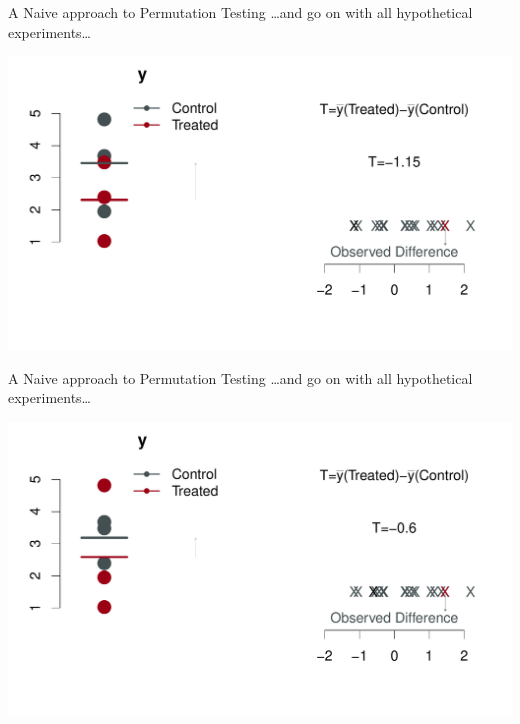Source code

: \begin{frame}{A Naive approach to Permutation Testing}
 \ldots and go on with all hypothetical experiments\ldots 
\begin{center}
\includegraphics[width=1.1\textwidth]{figures/permsslides16} 
\end{center}
\end{frame}


\begin{frame}{A Naive approach to Permutation Testing}
 \ldots and go on with all hypothetical experiments\ldots 
\begin{center}
\includegraphics[width=1.1\textwidth]{figures/permsslides17} 
\end{center}
\end{frame}


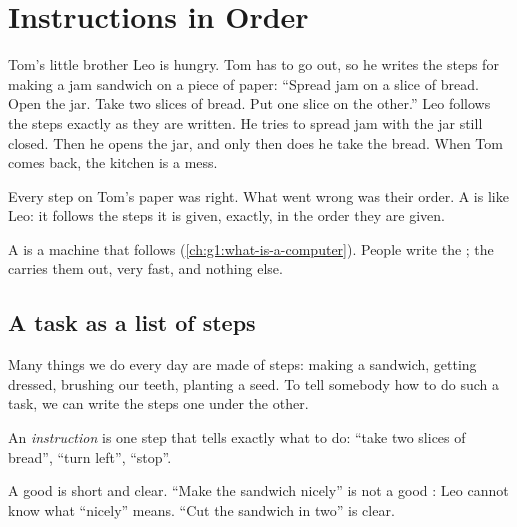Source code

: \chapter{Instructions in Order}\label{ch:g1:instructions-in-order}

Tom's little brother Leo is hungry. Tom has to go out, so he writes the steps
for making a jam sandwich on a piece of paper: ``Spread jam on a slice of
bread. Open the jar. Take two slices of bread. Put one slice on the other.''
Leo follows the steps exactly as they are written. He tries to spread jam
with the jar still closed. Then he opens the jar, and only then does he take
the bread. When Tom comes back, the kitchen is a mess.

Every step on Tom's paper was right. What went wrong was their order. A
 is like Leo: it follows the steps it is given, exactly, in the order
they are given.

\begin{recall}
A  is a machine that follows 
(\cref{ch:g1:what-is-a-computer}). People write the ; the
 carries them out, very fast, and nothing else.
\end{recall}

\section{A task as a list of steps}

Many things we do every day are made of steps: making a sandwich, getting
dressed, brushing our teeth, planting a seed. To tell somebody how to do such
a task, we can write the steps one under the other.

\begin{definition}[Instruction]\label{def:g1:instructions-in-order:instruction}
An \emph{instruction} is one step that tells exactly what
to do: ``take two slices of bread'', ``turn left'', ``stop''.
\end{definition}

A good  is short and clear. ``Make the sandwich nicely'' is not a
good : Leo cannot know what ``nicely'' means. ``Cut the sandwich
in two'' is clear.

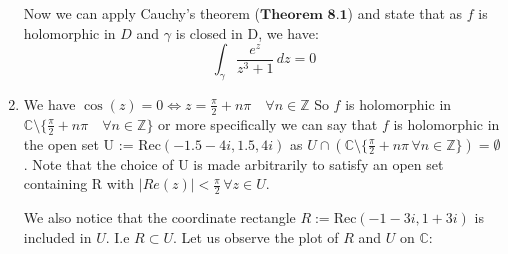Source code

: \documentclass[12pt]{article}
\begin{document}
\begin{enumerate}[label=\textbf{(\roman*)}]

\noindent Now we can apply Cauchy's theorem (\(\textbf{Theorem 8.1}\)) and state that as \(f\) is holomorphic in \(D\) and \(\gamma \) is closed in D, we have:
\[\int_{\gamma} \frac{e^z}{z^3 + 1} \, dz = 0\]
\item We have \(\cos(z) = 0 \iff z = \frac{\pi}{2} + n\pi \quad \forall n \in \mathbb{Z}\)\newline
\linebreak
So \(f\) is holomorphic in \(\mathbb{C} \setminus \{\frac{\pi}{2} + n\pi \quad \forall n \in \mathbb{Z}\}\) or more specifically we can say that \(f\) is holomorphic in the open set U := \(\text{Rec}\left(-1.5-4i, 1.5, 4i\right)\) as \(U \cap \left(\mathbb{C} \setminus \{\frac{\pi}{2} + n\pi \, \forall n \in \mathbb{Z}\}\right) = \emptyset\). \newline
\linebreak
Note that the choice of U is made arbitrarily to satisfy an open set containing R with \(\left|Re(z)\right| < \frac{\pi}{2} \, \forall z \in U.\)

We also notice that the coordinate rectangle \(R := \text{Rec}(-1-3i,1+3i)\) is included in \(U\). I.e \(R \subset U\).\newline
\linebreak
Let us observe the plot of \(R\) and \(U\) on \(\mathbb{C}\):\newline
{}
\end{enumerate}
\end{document}

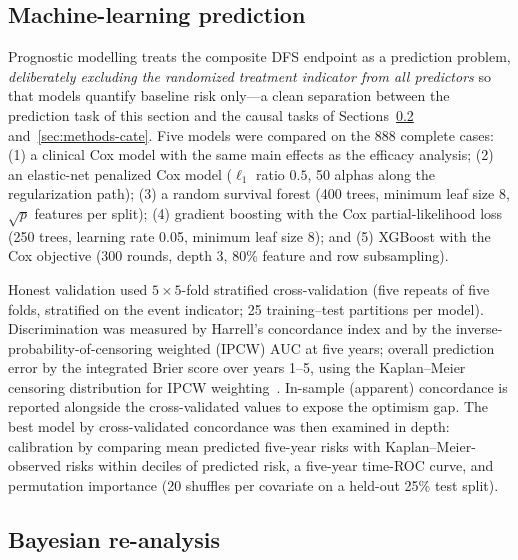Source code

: \subsection{Machine-learning prediction}\label{sec:methods-ml}

Prognostic modelling treats the composite DFS endpoint as a prediction
problem, \emph{deliberately excluding the randomized treatment indicator
from all predictors} so that models quantify baseline risk only---a
clean separation between the prediction task of this section and the
causal tasks of Sections~\ref{sec:methods-bayes}
and~\ref{sec:methods-cate}. Five models were compared on the 888
complete cases: (1) a clinical Cox model with the same main effects as
the efficacy analysis; (2) an elastic-net penalized Cox model
($\ell_1$ ratio $0.5$, 50 alphas along the regularization path);
(3) a random survival forest (400 trees, minimum leaf size 8, $\sqrt{p}$
features per split); (4) gradient boosting with the Cox partial-likelihood
loss (250 trees, learning rate 0.05, minimum leaf size 8); and (5)
XGBoost with the Cox objective (300 rounds, depth 3, 80\% feature and
row subsampling).

Honest validation used $5\times5$-fold stratified cross-validation
(five repeats of five folds, stratified on the event indicator; 25
training--test partitions per model). Discrimination was measured by
Harrell's concordance index and by the inverse-probability-of-censoring
weighted (IPCW) AUC at five years; overall prediction error by the
integrated Brier score over years 1--5, using the Kaplan--Meier censoring
distribution for IPCW weighting~\cite{graf1999}. In-sample (apparent)
concordance is reported alongside the cross-validated values to expose
the optimism gap. The best model by cross-validated concordance was then
examined in depth: calibration by comparing mean predicted five-year
risks with Kaplan--Meier-observed risks within deciles of predicted
risk, a five-year time-ROC curve, and permutation importance (20
shuffles per covariate on a held-out 25\% test split).

\subsection{Bayesian re-analysis}\label{sec:methods-bayes}

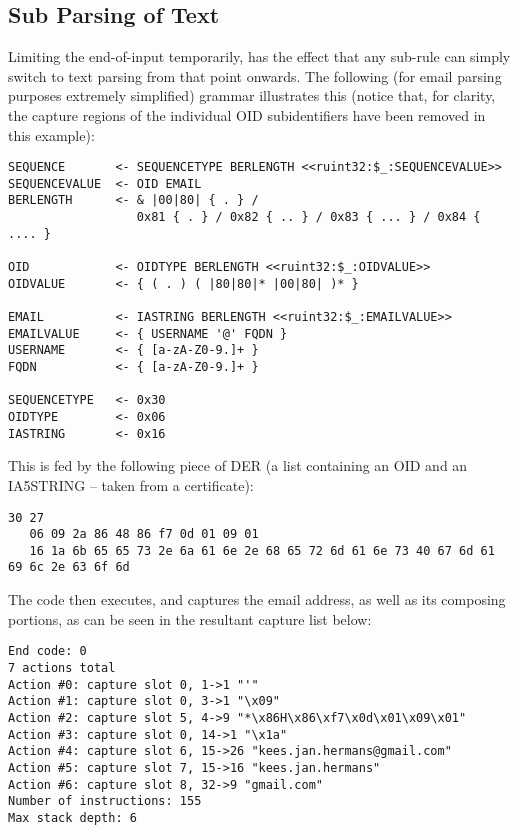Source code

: \subsection{Sub Parsing of Text}

Limiting the end-of-input temporarily, has the effect that any sub-rule 
can simply switch to text parsing from that point onwards. The following 
(for email parsing purposes extremely simplified) grammar illustrates this
(notice that, for clarity, the capture regions of the individual OID
subidentifiers have been removed in this example):

\begin{changemargin}{-60mm}{0mm}
\begin{myquote}
\begin{verbatim}
SEQUENCE       <- SEQUENCETYPE BERLENGTH <<ruint32:$_:SEQUENCEVALUE>>
SEQUENCEVALUE  <- OID EMAIL
BERLENGTH      <- & |00|80| { . } /
                  0x81 { . } / 0x82 { .. } / 0x83 { ... } / 0x84 { .... }

OID            <- OIDTYPE BERLENGTH <<ruint32:$_:OIDVALUE>>
OIDVALUE       <- { ( . ) ( |80|80|* |00|80| )* }

EMAIL          <- IASTRING BERLENGTH <<ruint32:$_:EMAILVALUE>>
EMAILVALUE     <- { USERNAME '@' FQDN }
USERNAME       <- { [a-zA-Z0-9.]+ }
FQDN           <- { [a-zA-Z0-9.]+ }

SEQUENCETYPE   <- 0x30
OIDTYPE        <- 0x06
IASTRING       <- 0x16
\end{verbatim}
\end{myquote}
\end{changemargin}

This is fed by the following piece of DER (a list containing an OID and an 
IA5STRING – taken from a certificate):

\begin{changemargin}{-60mm}{0mm}
\begin{myquote}
\begin{verbatim}
30 27
   06 09 2a 86 48 86 f7 0d 01 09 01
   16 1a 6b 65 65 73 2e 6a 61 6e 2e 68 65 72 6d 61 6e 73 40 67 6d 61 69 6c 2e 63 6f 6d
\end{verbatim}
\end{myquote}
\end{changemargin}

The code then executes, and captures the email address, as well as its 
composing portions, as can be seen in the resultant capture list below:

\begin{changemargin}{-60mm}{0mm}
\begin{myquote}
\begin{verbatim}
End code: 0
7 actions total
Action #0: capture slot 0, 1->1 "'"
Action #1: capture slot 0, 3->1 "\x09"
Action #2: capture slot 5, 4->9 "*\x86H\x86\xf7\x0d\x01\x09\x01"
Action #3: capture slot 0, 14->1 "\x1a"
Action #4: capture slot 6, 15->26 "kees.jan.hermans@gmail.com"
Action #5: capture slot 7, 15->16 "kees.jan.hermans"
Action #6: capture slot 8, 32->9 "gmail.com"
Number of instructions: 155
Max stack depth: 6
\end{verbatim}
\end{myquote}
\end{changemargin}

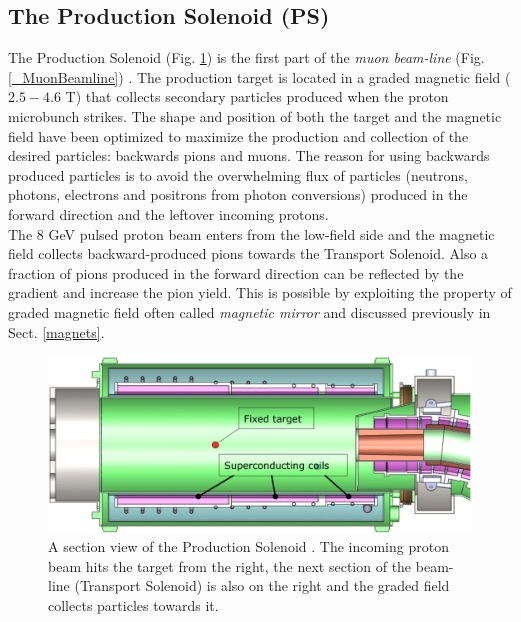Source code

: \documentclass[12pt,a4paper,openright, oneside, titlepage]{book} %
\begin{document}
\subsection{The Production Solenoid (PS)}
The Production Solenoid (Fig. \ref{_PS}) is the first part of the \textit{muon beam-line} (Fig. \ref{_MuonBeamline}) \cite{PS}. 
The production target is located in a graded magnetic field ($2.5 - 4.6$ T) that collects secondary particles produced when the proton microbunch strikes. The shape and position of both the target and the magnetic field have been optimized to maximize the production and collection of the desired particles: backwards pions and muons. 
The reason for using backwards produced particles is to avoid the overwhelming flux of particles 
(neutrons, photons, electrons and positrons from photon conversions) 
produced in the forward direction and the leftover incoming protons.\\
The 8 GeV pulsed proton beam enters from the low-field side and the magnetic field collects backward-produced pions towards the Transport Solenoid. 
Also a fraction of pions produced in the forward direction can be reflected by the gradient and  increase the pion yield. 
This is possible by exploiting the property of graded magnetic field often called \textit{magnetic mirror} 
and discussed previously in Sect. \ref{magnets}.

\begin{figure}[h!]
\centering
\includegraphics[scale=0.4]{PS}
\caption{A section view of the Production Solenoid \cite{PS}. 
The incoming proton beam hits the target from the right, 
the next section of the beam-line (Transport Solenoid) is also on the right and the graded field collects particles towards it.}
\label{_PS}
\end{figure}
\end{document}
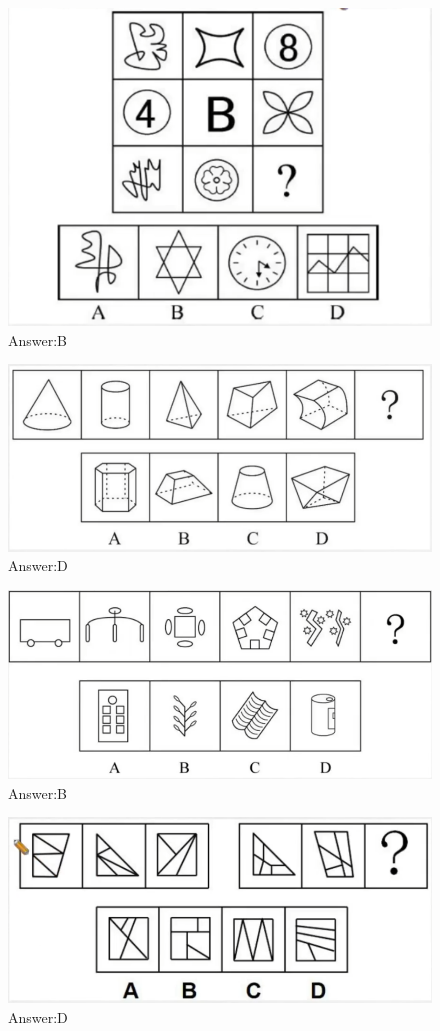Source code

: \documentclass{article}
\numberwithin{equation}{section}						%
\numberwithin{figure}{section}							%
\begin{document}
\begin{sloppypar}
\begin{figure}[H]
     \centering
     \includegraphics[width=0.6\linewidth]{73.png}
		\caption{Answer:B}
\end{figure}

\begin{figure}[H]
     \centering
     \includegraphics[width=0.6\linewidth]{74.png}
		\caption{Answer:D}
\end{figure}

\begin{figure}[H]
     \centering
     \includegraphics[width=0.6\linewidth]{75.png}
		\caption{Answer:B}
\end{figure}


\begin{figure}[H]
     \centering
     \includegraphics[width=0.6\linewidth]{76.png}
		\caption{Answer:D}
\end{figure}


\end{sloppypar}
\end{document}
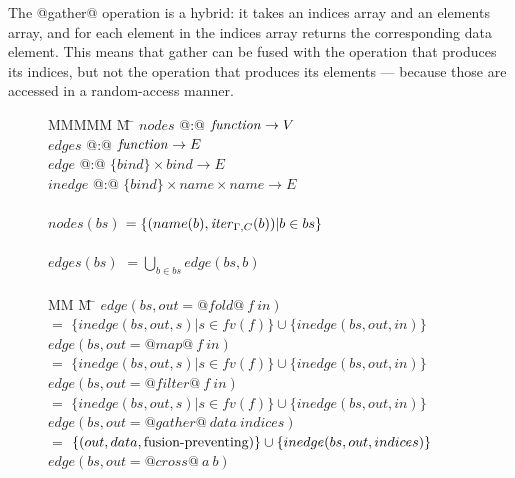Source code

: The @gather@ operation is a hybrid: it takes an indices array and an elements array, and for each element in the indices array returns the corresponding data element. This means that gather can be fused with the operation that produces its indices, but not the operation that produces its elements --- because those are accessed in a random-access manner. 


\begin{figure}
\begin{tabbing}
MMMMM       \= M  \= \kill
$nodes$     \> @:@ \> $\mathit{function} \to V$              \\
$edges$     \> @:@ \> $\mathit{function} \to E$              \\
$edge$      \> @:@ \> $\{bind\} \times bind \to E$   \\
$inedge$    \> @:@ \> $\{bind\} \times name \times name \to E$   \\
\\
$nodes(bs)$ \> $= \{(name(b), \mathit{iter}_{\Gamma,C}(b)) | b \in bs\}$       \\
\\
$edges(bs)$ \> $= \bigcup_{b \in bs}edge(bs, b)$    \\
\\
MM             \= M \= \kill
$edge(bs, out = @fold@~f~in)$ \\
    \> $=$    \> $\{inedge(bs,out,s) | s \in fv(f)\} \cup \{inedge(bs, out, in) \}$       \\
$edge(bs, out = @map@~f~in)$  \\
    \> $=$    \> $\{inedge(bs,out,s) | s \in fv(f)\} \cup \{inedge(bs, out, in) \}$       \\
$edge(bs, out = @filter@~f~in)$  \\
    \> $=$    \> $\{inedge(bs,out,s) | s \in fv(f)\} \cup \{inedge(bs, out, in) \}$       \\
$edge(bs, out = @gather@~data~indices)$  \\
    \> $=$    \> $\{(out,data, \mbox{fusion-preventing}) \} \cup \{inedge(bs, out, indices) \}$       \\
$edge(bs, out = @cross@~a~b)$            \\

\end{tabbing}
\end{figure}
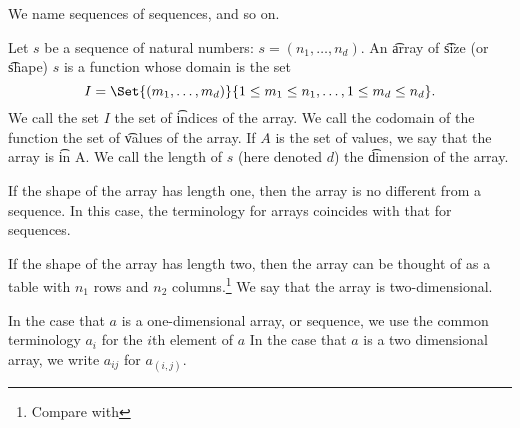 

We name sequences of sequences, and so on.


Let $s$ be a sequence of natural numbers: $s = (n_1, \dots, n_d)$.
An \t{array} of \t{size} (or \t{shape}) $s$ is a function whose domain is the set
\[
  I = \Set{(m_1, \dots, m_d)}{ 1 \leq m_1 \leq n_1, \dots, 1 \leq m_d \leq n_d}.
\]
We call the set $I$ the set of \t{indices} of the array.
We call the codomain of the function the set of \t{values} of the array.
If $A$ is the set of values, we say that the array is \t{in} A.
We call the length of $s$ (here denoted $d$) the \t{dimension} of the array.


If the shape of the array has length one, then the array is no different from a sequence.
In this case, the terminology for arrays coincides with that for sequences.


If the shape of the array has length two, then the array can be thought of as a table with $n_1$ rows and $n_2$ columns.\footnote{Compare with }
We say that the array is two-dimensional.


In the case that $a$ is a one-dimensional array, or sequence, we use the common terminology $a_i$ for the $i$th element of $a$
In the case that $a$ is a two dimensional array, we write $a_{ij}$ for $a_{(i,j)}$.
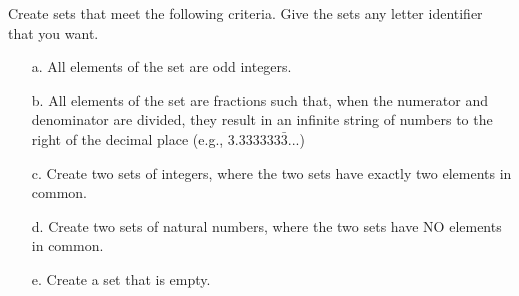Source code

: \documentclass[a4paper,12pt]{book}
\newcounter{question}
\begin{document}
        \begin{questionNOGRADE}{\thequestion}

            Create sets that meet the following criteria.
            Give the sets any letter identifier that you want.

            \begin{enumerate}
                \item[a.]   All elements of the set are odd integers.

                \item[b.]   All elements of the set are fractions
                    such that, when the numerator and denominator are divided, they result in
                    an infinite string of numbers to the right
                    of the decimal place (e.g., $3.333333\bar{3}$...)

                \item[c.]   Create two sets of integers, where
                    the two sets have exactly two elements in common.

                \item[d.]   Create two sets of natural numbers,
                    where the two sets have NO elements in common.

                \item[e.]   Create a set that is empty.
            \end{enumerate}

        \end{questionNOGRADE}

        \notonkey{ \newpage }{ \hrulefill }
\end{document}
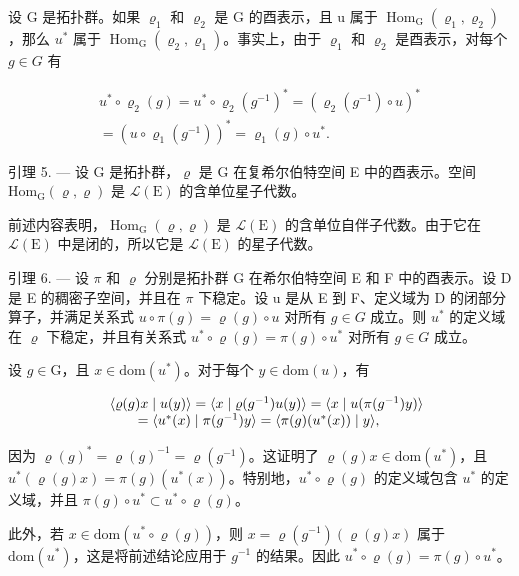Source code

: 设 G 是拓扑群。如果 \(\varrho_{1}\) 和 \(\varrho_{2}\) 是 G 的酉表示，且 u 属于 \(\operatorname{Hom}_{\mathrm{G}}(\varrho_{1},\varrho_{2})\)，那么 \(u^{*}\) 属于 \(\operatorname{Hom}_{\mathrm{G}}(\varrho_{2},\varrho_{1})\)。事实上，由于 \(\varrho_{1}\) 和 \(\varrho_{2}\) 是酉表示，对每个 \(g\in G\) 有

\[
\begin{array}{r} u ^ {*} \circ \varrho_ {2} (g) = u ^ {*} \circ \varrho_ {2} (g ^ {- 1}) ^ {*} = (\varrho_ {2} (g ^ {- 1}) \circ u) ^ {*} \\ = (u \circ \varrho_ {1} (g ^ {- 1})) ^ {*} = \varrho_ {1} (g) \circ u ^ {*}. \end{array}
\]

引理 5. --- 设 G 是拓扑群，\(\varrho\) 是 G 在复希尔伯特空间 E 中的酉表示。空间 \(\mathrm{Hom}_{\mathrm{G}}(\varrho, \varrho)\) 是 \(\mathcal{L}(\mathrm{E})\) 的含单位星子代数。

前述内容表明，\(\operatorname{Hom}_{\mathrm{G}}(\varrho,\varrho)\) 是 \(\mathcal{L}(\mathrm{E})\) 的含单位自伴子代数。由于它在 \(\mathcal{L}(\mathrm{E})\) 中是闭的，所以它是 \(\mathcal{L}(\mathrm{E})\) 的星子代数。

引理 6. --- 设 \(\pi\) 和 \(\varrho\) 分别是拓扑群 G 在希尔伯特空间 E 和 F 中的酉表示。设 D 是 E 的稠密子空间，并且在 \(\pi\) 下稳定。设 u 是从 E 到 F、定义域为 D 的闭部分算子，并满足关系式 \(u \circ \pi(g) = \varrho(g) \circ u\) 对所有 \(g \in G\) 成立。则 \(u^{*}\) 的定义域在 \(\varrho\) 下稳定，并且有关系式 \(u^{*} \circ \varrho(g) = \pi(g) \circ u^{*}\) 对所有 \(g \in G\) 成立。

设 \(g \in \mathrm{G}\)，且 \(x \in \mathrm{dom}(u^*)\)。对于每个 \(y \in \mathrm{dom}(u)\)，有

\[
\begin{array}{r l} & {\langle \varrho (g) x \mid u (y) \rangle = \langle x \mid \varrho (g ^ {- 1}) u (y) \rangle = \langle x \mid u (\pi (g ^ {- 1}) y) \rangle} \\ & {\qquad = \langle u ^ {*} (x) \mid \pi (g ^ {- 1}) y \rangle = \langle \pi (g) (u ^ {*} (x)) \mid y \rangle ,} \end{array}
\]

因为 \(\varrho(g)^{*} = \varrho(g)^{-1} = \varrho(g^{-1})\)。这证明了 \(\varrho(g)x \in \mathrm{dom}(u^{*})\)，且 \(u^{*}(\varrho(g)x) = \pi(g)(u^{*}(x))\)。特别地，\(u^{*} \circ \varrho(g)\) 的定义域包含 \(u^{*}\) 的定义域，并且 \(\pi(g) \circ u^{*} \subset u^{*} \circ \varrho(g)\)。

此外，若 \(x \in \text{dom}(u^{*} \circ \varrho(g))\)，则 \(x = \varrho(g^{-1})(\varrho(g)x)\) 属于 \(\text{dom}(u^{*})\)，这是将前述结论应用于 \(g^{-1}\) 的结果。因此 \(u^{*} \circ \varrho(g) = \pi(g) \circ u^{*}\)。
━━━━━━━━
> YOUR GOAL
Skipping every picture, transcribe exactly the lines above from the one containing "the bread. When" through the one containing "we can apply", both included.

> YOUR RESPONSE
the bread. When Tom comes back, the kitchen is a mess.

Every step on Tom's paper was right. What went wrong was their order. A
 is like Leo: it follows the steps it is given, exactly, in the order
they are given.

\begin{recall}
A  is a machine that follows 
(\cref{ch:g1:what-is-a-computer}). People write the ; the
 carries them out, very fast, and nothing else.
\end{recall}

\section{A task as a list of steps}

Many things we do every day are made of steps: making a sandwich, getting
dressed, brushing our teeth, planting a seed. To tell somebody how to do such
a task, we can write the steps one under the other.

\begin{definition}[Instruction]\label{def:g1:instructions-in-order:instruction}
An \emph{instruction} is one step that tells exactly what
to do: ``take two slices of bread'', ``turn left'', ``stop''.
\end{definition}

A good  is short and clear. ``Make the sandwich nicely'' is not a
good : Leo cannot know what ``nicely'' means. ``Cut the sandwich
in two'' is clear.

Source code

: \documentclass[12pt]{article}
\begin{document}
\begin{enumerate}[label=\textbf{(\roman*)}]

\noindent Now we can apply Cauchy's theorem (\(\textbf{Theorem 8.1}\)) and state that as \(f\) is holomorphic in \(D\) and \(\gamma \) is closed in D, we have:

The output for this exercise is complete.